We headed straight to Nashville after for a series of events in the May Hosiery Mill on Chestnut Street. It contains a bunch of artist studios, Seed Space cube gallery in Adrienne Outlaw's studio, and the release party for the latest issue of Number, an independent art journal I've been writing for quite awhile now. Based in Memphis, it covers Tennessee, Arkansas and Mississippi. I finally meet recent interim editor Jennifer Gonzales from Memphis College of Art (in red), and her art collaboration partner, Nathaniel Hein of Mississippi's Delta State University. They are know as go.hein, and produce conceptual constructions addressing societal issues.
New editor Chuck Beard doing The Hug in the plaid shirt. It was a happy night. This was issue NO 71, and the 25th year the journal has been around. The issue looks fantastic. http://www.numberinc.org/
We run into artist Sher Fick in Adrienne Outlaw's studio. We have all exhibited together at one point or the other. The Southeast is a large geographic area, but the arts community here connects with a sense of familiarity that I love.
The exhibit in Seed Space is SUPER LONG PLAY! by Benton C-Bainbridge and collaborators. SUPER LONG PLAY! is an interactive ‘old media’ installation that uses abandoned tech to move minds, bodies and souls. Obsolete VHS and CRT equipment creates an electronic cinema ‘time machine’ back through the creation of a dance and media art work made by Benton-C Bainbridge with his collaborators,Ezra Bainbridge-Powers, Perrin Ireland, Erin Law, Tony Youngblood, Ryan Hogan, and Johnny Invective.
We head upstairs to Victor Schmidt and Anise Doak's studio. Between the both of them-he is a metal sculptor, she works in wood, there is every tool I could ever hope to play with.

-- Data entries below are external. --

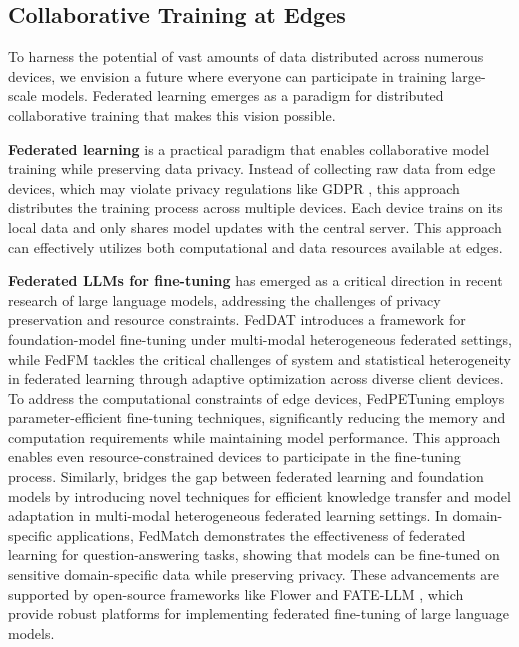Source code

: \subsection{Collaborative Training at Edges}\label{subsec:collaborative_training}

To harness the potential of vast amounts of data distributed across numerous devices, we envision a future where everyone can participate in training large-scale models. Federated learning emerges as a paradigm for distributed collaborative training that makes this vision possible.


\textbf{Federated learning} \cite{mcmahan2017communication} is a practical paradigm that enables collaborative model training while preserving data privacy. Instead of collecting raw data from edge devices, which may violate privacy regulations like GDPR \cite{regulation2018general}, this approach distributes the training process across multiple devices. Each device trains on its local data and only shares model updates with the central server. This approach can effectively utilizes both computational and data resources available at edges.


\textbf{Federated LLMs for fine-tuning}
has emerged as a critical direction in recent research of large language models, addressing the challenges of privacy preservation and resource constraints. FedDAT \cite{chen2024feddat} introduces a framework for foundation-model fine-tuning under multi-modal heterogeneous federated settings, while FedFM \cite{yang2025federated} tackles the critical challenges of system and statistical heterogeneity in federated learning through adaptive optimization across diverse client devices.
To address the computational constraints of edge devices, FedPETuning \cite{zhang2023fedpetuning} employs parameter-efficient fine-tuning techniques, significantly reducing the memory and computation requirements while maintaining model performance. This approach enables even resource-constrained devices to participate in the fine-tuning process. Similarly, \cite{chen2024feddat} bridges the gap between federated learning and foundation models by introducing novel techniques for efficient knowledge transfer and model adaptation in multi-modal heterogeneous federated learning settings.
In domain-specific applications, FedMatch \cite{chen2021fedmatch} demonstrates the effectiveness of federated learning for question-answering tasks, showing that models can be fine-tuned on sensitive domain-specific data while preserving privacy. These advancements are supported by open-source frameworks like Flower \cite{Flower} and FATE-LLM \cite{fan2023fate}, which provide robust platforms for implementing federated fine-tuning of large language models.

Victor recently had an exhibit in Knoxville that I helped with as far as some installation was concerned, and he also had a piece in the Dogwood Regional Fine Art Exhibit, which I have been chairing for the last four years, so it was cool to see where he works.
We head back to the hotel in Clarksville, and wake up to an exciting event before heading back to Knoxville:

Snake causes power outage in Clarksville 

Associated Press Posted May 13, 2012 at 4:05 p.m. x

 CLARKSVILLE, Tenn. (AP) — Power has been restored to about 12,000 people after a snake slithered into a Clarksville Department of Electricity substation and caused the outage. The Leaf-Chronicle (http://leafne.ws/JIflek) reports electric crews found that the snake made contact with electrical equipment inside the primary substation, which caused a system protection device to trip and disconnect power to around 5:30 a.m. Service was restored to all customers by 8 a.m.